**Exercise details**
This exercise asks for an exact copy of every entry below, with pictures omitted.

*** Provided material

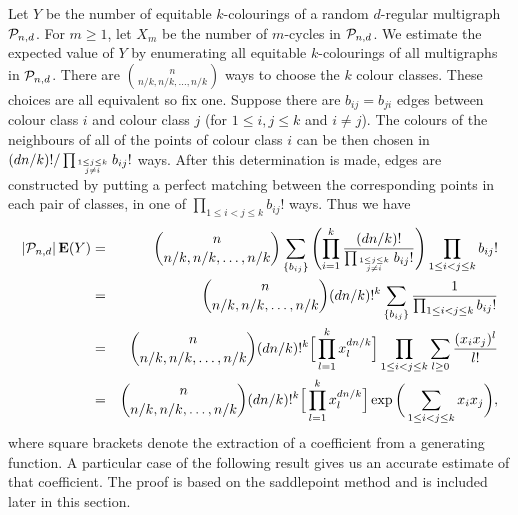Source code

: \documentclass[12pt]{article}
\newtheorem{lemma}[thm]{Lemma}
\def\P{{\cal P}}
\def\ex{{\bf E}}
\def\Pnd{\P_{n,d}}
\begin{document}
Let $Y$ be the number of equitable $k$-colourings of a random $d$-regular
multigraph $\Pnd$. For $m \geq 1$, let $X_m$ be the number of $m$-cycles
in $\Pnd$.
We estimate the expected value of $Y$ by enumerating all equitable
$k$-colourings of all multigraphs in $\Pnd$. There are 
$\binom{n}{n/k, n/k, \ldots, n/k}$ ways
to choose the $k$ colour classes. These choices are all equivalent so 
fix one. Suppose there are $b_{ij}=b_{ji}$ edges between
colour class $i$ and colour class $j$ (for $1\le i,j\le k$ and $i\ne j$). The colours of the
neighbours of all of the points of colour class $i$
can be then chosen in
$(dn/k)!/\prod_{1\le j \le k\atop j\ne i} b_{ij}!$ ways. After this determination
is made, edges are constructed by putting a perfect matching between
the corresponding points in each pair of classes, in one of 
$\prod_{1\le i<j \le k}b_{ij}!$
ways. Thus we have
\begin{eqnarray}
\left| \Pnd \right|
\ex (Y) &=& \binom{n}{n/k, n/k, \ldots, n/k}
\sum_{\{b_{ij}\}}
\left( \prod_{i=1}^k \frac{(dn/k)!}{\prod_{1\le j \le k\atop j\ne i} b_{ij}!} \right)
\prod_{1\le i<j \le k} b_{ij}! \nonumber \\
&=&
\binom{n}{n/k, n/k, \ldots, n/k}
(dn/k)!^k
\sum_{\{b_{ij}\}}
\frac{1}{\prod_{1\le i<j \le k} b_{ij}!} \nonumber \\
&=&
\binom{n}{n/k, n/k, \ldots, n/k}
(dn/k)!^k
\Big[\prod_{l=1}^k x_l^{dn/k}\Big] \prod_{1\le i<j \le k}\sum_{l\geq 0} \frac{(x_i x_j)^l}{l!} \nonumber \\
&=&
\binom{n}{n/k, n/k, \ldots, n/k}
(dn/k)!^k
\Big[\prod_{l=1}^k x_l^{dn/k}\Big] \exp\bigg(\sum_{1\le i<j \le k} x_i x_j\bigg),\nonumber
\end{eqnarray}
where square brackets denote the extraction of a coefficient from a generating function. A particular case of the following result gives us an accurate estimate of that coefficient. The proof is based on the saddlepoint method and is included later in this section.
%
%
\end{document}
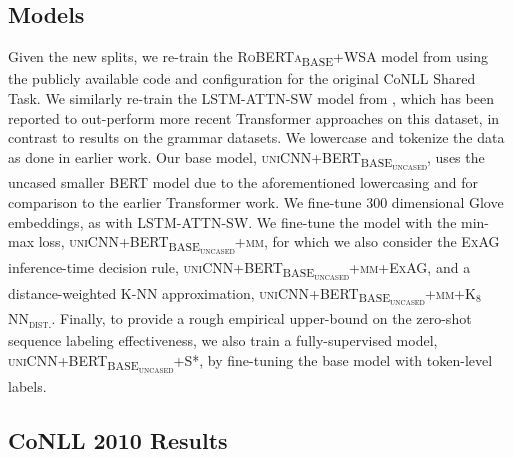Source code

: \documentclass{clv3}
\begin{document}
\subsection{Models} Given the new splits, we re-train the \textsc{RoBERTa\textsubscript{BASE}+WSA} model from \citet{BujelEtAl-2021-Zeroshot-Weighted-Attention} using the publicly available code and configuration for the original CoNLL Shared Task. We similarly re-train the \textsc{LSTM-ATTN-SW} model from \citet{ReiAndSogaard-2018-ZeroShotSeq}, which has been reported to out-perform more recent Transformer approaches on this dataset, in contrast to results on the grammar datasets. We lowercase and tokenize the data as done in earlier work. Our base model, \textsc{uniCNN+BERT\textsubscript{BASE\textsubscript{uncased}}}, uses the uncased smaller BERT model due to the aforementioned lowercasing and for comparison to the earlier Transformer work. We fine-tune 300 dimensional Glove embeddings, as with \textsc{LSTM-ATTN-SW}. We fine-tune the model with the min-max loss, \textsc{uniCNN+BERT\textsubscript{BASE\textsubscript{uncased}}+mm}, for which we also consider the \textsc{ExAG} inference-time decision rule, \textsc{uniCNN+BERT\textsubscript{BASE\textsubscript{uncased}}+mm+ExAG}, and a distance-weighted K-NN approximation, \textsc{uniCNN+BERT\textsubscript{BASE\textsubscript{uncased}}+mm+K$_8$NN\textsubscript{dist.}}. Finally, to provide a rough empirical upper-bound on the zero-shot sequence labeling effectiveness, we also train a fully-supervised model, \textsc{uniCNN+BERT\textsubscript{BASE\textsubscript{uncased}}+S*}, by fine-tuning the base model with token-level labels.

\subsection{CoNLL 2010 Results}
\end{document}
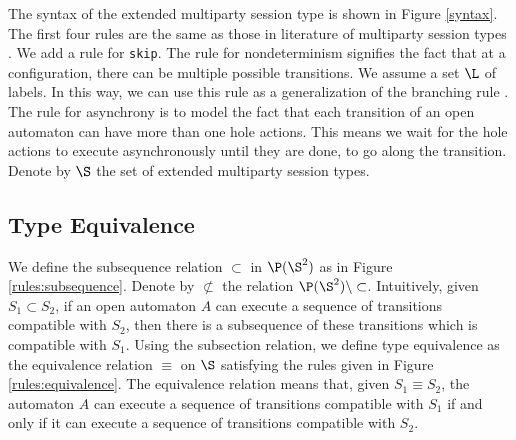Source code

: The syntax of the extended multiparty session type is shown in Figure \ref{syntax}. The first four rules are the same as those in literature of multiparty session types \cite{honda2008multiparty}. We add a rule for \texttt{skip}. The rule for nondeterminism signifies the fact that at a configuration, there can be multiple possible transitions. We assume a set $\L$ of labels. In this way, we can use this rule as a generalization of the branching rule \cite{honda2008multiparty}.  The rule for asynchrony is to model the fact that each transition of an open automaton can have more than one hole actions. This means we wait for the hole actions to execute asynchronously until they are done, to go along the transition. Denote by $\S$ the set of extended multiparty session types.


\subsection{Type Equivalence}

We define the subsequence relation $\subset$ in $\P(\S^2)$ as in Figure \ref{rules:subsequence}. Denote by $\not\subset$ the relation $\P(\S^2)\setminus\subset$. Intuitively, given $S_1\subset S_2$, if an open automaton $A$ can execute a sequence of transitions compatible with $S_2$, then there is a subsequence of these transitions which is compatible with $S_1$. Using the subsection relation, we define type equivalence as the equivalence relation $\equiv$ on $\S$ satisfying the rules given in Figure \ref{rules:equivalence}. The equivalence relation means that, given $S_1\equiv S_2$, the automaton $A$ can execute a sequence of transitions compatible with $S_1$ if and only if it can execute a sequence of transitions compatible with $S_2$.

******

**Written answer**
Source code

: \documentclass[12pt]{article}
\newtheorem{lemma}[thm]{Lemma}
\def\P{{\cal P}}
\def\ex{{\bf E}}
\def\Pnd{\P_{n,d}}
\begin{document}
Let $Y$ be the number of equitable $k$-colourings of a random $d$-regular
multigraph $\Pnd$. For $m \geq 1$, let $X_m$ be the number of $m$-cycles
in $\Pnd$.
We estimate the expected value of $Y$ by enumerating all equitable
$k$-colourings of all multigraphs in $\Pnd$. There are 
$\binom{n}{n/k, n/k, \ldots, n/k}$ ways
to choose the $k$ colour classes. These choices are all equivalent so 
fix one. Suppose there are $b_{ij}=b_{ji}$ edges between
colour class $i$ and colour class $j$ (for $1\le i,j\le k$ and $i\ne j$). The colours of the
neighbours of all of the points of colour class $i$
can be then chosen in
$(dn/k)!/\prod_{1\le j \le k\atop j\ne i} b_{ij}!$ ways. After this determination
is made, edges are constructed by putting a perfect matching between
the corresponding points in each pair of classes, in one of 
$\prod_{1\le i<j \le k}b_{ij}!$
ways. Thus we have
\begin{eqnarray}
\left| \Pnd \right|
\ex (Y) &=& \binom{n}{n/k, n/k, \ldots, n/k}
\sum_{\{b_{ij}\}}
\left( \prod_{i=1}^k \frac{(dn/k)!}{\prod_{1\le j \le k\atop j\ne i} b_{ij}!} \right)
\prod_{1\le i<j \le k} b_{ij}! \nonumber \\
&=&
\binom{n}{n/k, n/k, \ldots, n/k}
(dn/k)!^k
\sum_{\{b_{ij}\}}
\frac{1}{\prod_{1\le i<j \le k} b_{ij}!} \nonumber \\
&=&
\binom{n}{n/k, n/k, \ldots, n/k}
(dn/k)!^k
\Big[\prod_{l=1}^k x_l^{dn/k}\Big] \prod_{1\le i<j \le k}\sum_{l\geq 0} \frac{(x_i x_j)^l}{l!} \nonumber \\
&=&
\binom{n}{n/k, n/k, \ldots, n/k}
(dn/k)!^k
\Big[\prod_{l=1}^k x_l^{dn/k}\Big] \exp\bigg(\sum_{1\le i<j \le k} x_i x_j\bigg),\nonumber
\end{eqnarray}
where square brackets denote the extraction of a coefficient from a generating function. A particular case of the following result gives us an accurate estimate of that coefficient. The proof is based on the saddlepoint method and is included later in this section.
%
%
\end{document}
Source code

: \documentclass{clv3}
\begin{document}
\subsection{Models} Given the new splits, we re-train the \textsc{RoBERTa\textsubscript{BASE}+WSA} model from \citet{BujelEtAl-2021-Zeroshot-Weighted-Attention} using the publicly available code and configuration for the original CoNLL Shared Task. We similarly re-train the \textsc{LSTM-ATTN-SW} model from \citet{ReiAndSogaard-2018-ZeroShotSeq}, which has been reported to out-perform more recent Transformer approaches on this dataset, in contrast to results on the grammar datasets. We lowercase and tokenize the data as done in earlier work. Our base model, \textsc{uniCNN+BERT\textsubscript{BASE\textsubscript{uncased}}}, uses the uncased smaller BERT model due to the aforementioned lowercasing and for comparison to the earlier Transformer work. We fine-tune 300 dimensional Glove embeddings, as with \textsc{LSTM-ATTN-SW}. We fine-tune the model with the min-max loss, \textsc{uniCNN+BERT\textsubscript{BASE\textsubscript{uncased}}+mm}, for which we also consider the \textsc{ExAG} inference-time decision rule, \textsc{uniCNN+BERT\textsubscript{BASE\textsubscript{uncased}}+mm+ExAG}, and a distance-weighted K-NN approximation, \textsc{uniCNN+BERT\textsubscript{BASE\textsubscript{uncased}}+mm+K$_8$NN\textsubscript{dist.}}. Finally, to provide a rough empirical upper-bound on the zero-shot sequence labeling effectiveness, we also train a fully-supervised model, \textsc{uniCNN+BERT\textsubscript{BASE\textsubscript{uncased}}+S*}, by fine-tuning the base model with token-level labels.

\subsection{CoNLL 2010 Results}
\end{document}
Source code

: The syntax of the extended multiparty session type is shown in Figure \ref{syntax}. The first four rules are the same as those in literature of multiparty session types \cite{honda2008multiparty}. We add a rule for \texttt{skip}. The rule for nondeterminism signifies the fact that at a configuration, there can be multiple possible transitions. We assume a set $\L$ of labels. In this way, we can use this rule as a generalization of the branching rule \cite{honda2008multiparty}.  The rule for asynchrony is to model the fact that each transition of an open automaton can have more than one hole actions. This means we wait for the hole actions to execute asynchronously until they are done, to go along the transition. Denote by $\S$ the set of extended multiparty session types.


\subsection{Type Equivalence}

We define the subsequence relation $\subset$ in $\P(\S^2)$ as in Figure \ref{rules:subsequence}. Denote by $\not\subset$ the relation $\P(\S^2)\setminus\subset$. Intuitively, given $S_1\subset S_2$, if an open automaton $A$ can execute a sequence of transitions compatible with $S_2$, then there is a subsequence of these transitions which is compatible with $S_1$. Using the subsection relation, we define type equivalence as the equivalence relation $\equiv$ on $\S$ satisfying the rules given in Figure \ref{rules:equivalence}. The equivalence relation means that, given $S_1\equiv S_2$, the automaton $A$ can execute a sequence of transitions compatible with $S_1$ if and only if it can execute a sequence of transitions compatible with $S_2$.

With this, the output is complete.